It’s confusing and complicated and chaotic. We find ourselves afraid and angry and unsure what to do.
“What’s up with with you guys?” I asked innocently and ignorantly.
“America needs to make up its mind,” he retorted. (Fortunately for me, he speaks really good English. The three lines of Spanish I command would have made for a much shorter conversation.)
“What do you mean?”
“Either you want us for cheap labor or you don’t want us because we ‘don’t belong here’ . . . you see us as illegal freeloaders.”
“Well,” I proffer, “There are those issues of breaking the law to get here, bringing drugs and crime, receiving benefits you don’t pay for…and then there is the Spanish thing.”
“You don’t get it. To you, we are ignorant low-lifes who sneak over to steal your jobs. To us, you are rich beyond imagination and don’t want the jobs we do. You think we are cheaters. We think you are generous and have enough to spare.”
“Why don’t you just come legally?”
“Have you tried to become a U.S. citizen lately?”
“Ummm . . .”
“It costs a lot of money, it is complicated, the officials are not helpful, and our families are hungry now.”
“Well, we can’t rescue all of Mexico.”
“Maybe not, but you have to do something, because we are desperate, we will keep coming—no wall will be tall enough.”
If I lived in Mexico, I’d want to come here.
If I were fleeing non-stop war and persecution, I’d want to go somewhere— Europe, America—and hope to God I found some warm-hearted soul who would give me a handshake and a job.
The government has not been very helpful:
In spite of promises, presidents and legislators from both parties have
addressed this issue largely with benign neglect.
The issue is in our face in a big way (Gallup, third highest issue in the US)….
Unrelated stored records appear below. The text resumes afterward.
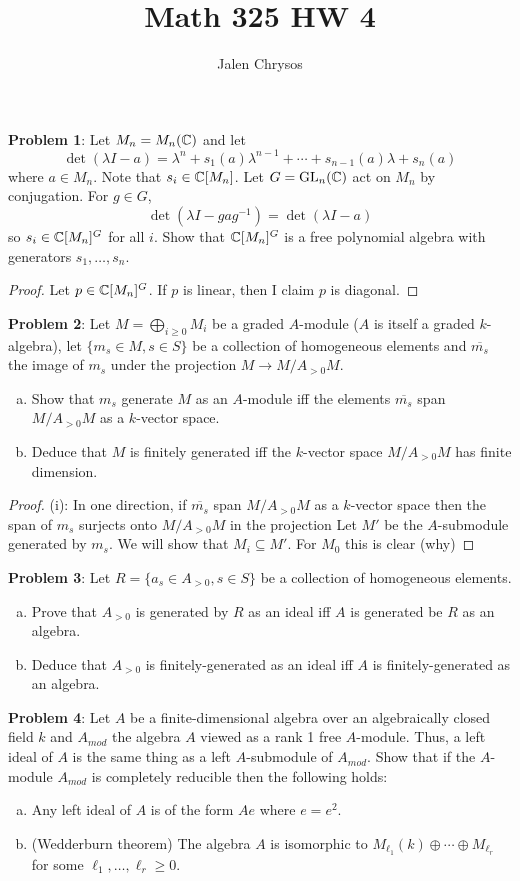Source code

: \documentclass{amsart}
\title{Math 325 HW 4}
\author{Jalen Chrysos}
\begin{document}
	\textbf{Problem 1}: Let $M_n=M_n(\mathbb{C})$ and let 
	$$
	\det(\lambda I - a) = \lambda^n + s_1(a)\lambda^{n-1} + \cdots + s_{n-1}(a)\lambda + s_n(a)
	$$
	where $a\in M_n$. Note that $s_i\in \mathbb{C}[M_n]$. Let $G=\operatorname{GL}_n(\mathbb{C})$ act on $M_n$ by conjugation. For $g\in G$, 
	$$
	\det(\lambda I - gag^{-1}) = \det(\lambda I - a)
	$$
	so $s_i\in \mathbb{C}[M_n]^G$ for all $i$. Show that $\mathbb{C}[M_n]^G$ is a free polynomial algebra with generators $s_1,\dots,s_n$. \\
	
	\begin{proof}
		Let $p\in \mathbb{C}[M_n]^G$. If $p$ is linear, then I claim $p$ is diagonal.
	\end{proof}
	
	\newpage 
	
	\textbf{Problem 2}: Let $M = \bigoplus_{i\geq 0} M_i$ be a graded $A$-module ($A$ is itself a graded $k$-algebra), let $\{m_s\in M, s\in S\}$ be a collection of homogeneous elements and $\overline{m_s}$ the image of $m_s$ under the projection $M\to M/A_{>0}M$.
	\begin{enumerate}[(a)]
		\item Show that $m_s$ generate $M$ as an $A$-module iff the elements $\overline{m_s}$ span $M/A_{>0}M$ as a $k$-vector space. 
		\item Deduce that $M$ is finitely generated iff the $k$-vector space $M/A_{>0}M$ has finite dimension.
	\end{enumerate}
	\begin{proof}
		(i): In one direction, if $\overline{m_s}$ span $M/A_{>0} M$ as a $k$-vector space then the span of $m_s$ surjects onto $M/A_{>0}M$ in the projection Let $M'$ be the $A$-submodule generated by $m_s$. We will show that $M_i\subseteq M'$. For $M_0$ this is clear (why)
	\end{proof}
	
	\newpage
	\textbf{Problem 3}: Let $R= \{a_s \in A_{>0}, s\in S\}$ be a collection of homogeneous elements.
	\begin{enumerate}[(a)]
		\item Prove that $A_{>0}$ is generated by $R$ as an ideal iff $A$ is generated be $R$ as an algebra.
		\item Deduce that $A_{>0}$ is finitely-generated as an ideal iff $A$ is finitely-generated as an algebra.
	\end{enumerate}
	
	\newpage
	\textbf{Problem 4}: Let $A$ be a finite-dimensional algebra over an algebraically closed field $k$ and $A_{mod}$ the algebra $A$ viewed as a rank 1 free $A$-module. Thus, a left ideal of $A$ is the same thing as a left $A$-submodule of $A_{mod}$. Show that if the $A$-module $A_{mod}$ is completely reducible then the following holds:
	\begin{enumerate}[(a)]
		\item Any left ideal of $A$ is of the form $Ae$ where $e=e^2$. 
		\item (Wedderburn theorem) The algebra $A$ is isomorphic to $M_{\ell_1}(k)\oplus \cdots \oplus M_{\ell_r}$ for some $\ell_1,\dots,\ell_r\geq 0$.
	\end{enumerate}
	
\end{document}
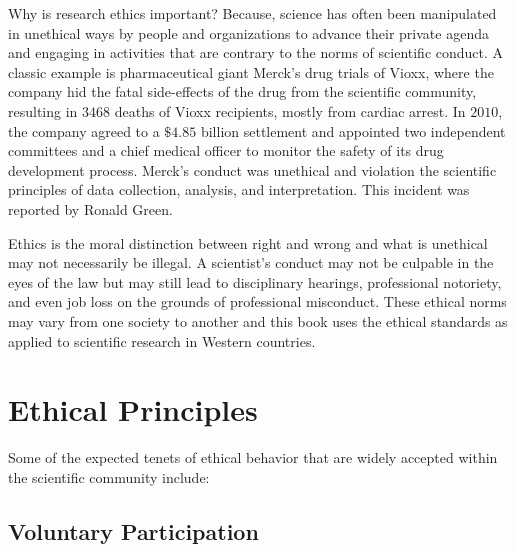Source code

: Why is research ethics important? Because, science has often been manipulated in unethical ways by people and organizations to advance their private agenda and engaging in activities that are contrary to the norms of scientific conduct. A classic example is pharmaceutical giant Merck’s drug trials of Vioxx, where the company hid the fatal side-effects of the drug from the scientific community, resulting in $ 3468 $ deaths of Vioxx recipients, mostly from cardiac arrest. In $ 2010 $, the company agreed to a $ \$4.85 $ billion settlement and appointed two independent committees and a chief medical officer to monitor the safety of its drug development process. Merck's conduct was unethical and violation the scientific principles of data collection, analysis, and interpretation. This incident was reported by Ronald Green\cite{green2006direct}.

Ethics is the moral distinction between right and wrong and what is unethical may not necessarily be illegal. A scientist's conduct may not be culpable in the eyes of the law but may still lead to disciplinary hearings, professional notoriety, and even job loss on the grounds of professional misconduct. These ethical norms may vary from one society to another and this book uses the ethical standards as applied to scientific research in Western countries.

\section{Ethical Principles}

Some of the expected tenets of ethical behavior that are widely accepted within the scientific community include:

\subsection{Voluntary Participation}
- Clearly the issue has once again been made a central campaign issue. 12 million or so illegal immigrants and porous borders always score points as political football.
- The current migrant crisis in Europe is one thing.
- The proposed settling of several thousand Syrian refugees in the US which was not such a big deal until Paris and San Bernardino.
No doubt, there are real concerns…
Illegals really have broken the law.
Millions of people knowingly and willingly violated federal laws by entering the US illegally or overstaying their visas. They live every day knowing that they could be caught and deported. Flouting the law has become the norm.
The borders have a lot of holes.
Millions have come in. Thousands more come over every year. This is a testament to the attractiveness of America. It is also a sign of how open our borders are, in spite of patrols, drones, guards, etc.
We have an economic identity crisis.
We depend on “migrant” workers, legal and otherwise. We benefit from their low cost labor.
But we complain about their taking jobs away from Americans and benefitting from health and education services.
The citizenship process is complex and costly.
Ask someone you know who has become a citizen lately—it can be punitive and demeaning with pointless exercises and piles of paperwork, often a frustrating, moving target. Kind of like having to go to the MVD every day for years.
Families are established.
Illegal immigrants establish families, generations of kids and grandkids. Sometimes called an “anchor baby”, a child born in the US to an illegal immigrant mother has US citizenship under the 14th amendment.
A genuine security threat:
When 1 out of every 100 people in America is undocumented, there is a security problem. Not a direct threat, necessarily, but the presence of millions of migrants and/or refugees effectively creates a cover for terrorists and criminals. Gangs, cartels, smugglers, and terrorists bent upon mayhem and destruction all potentially can come in.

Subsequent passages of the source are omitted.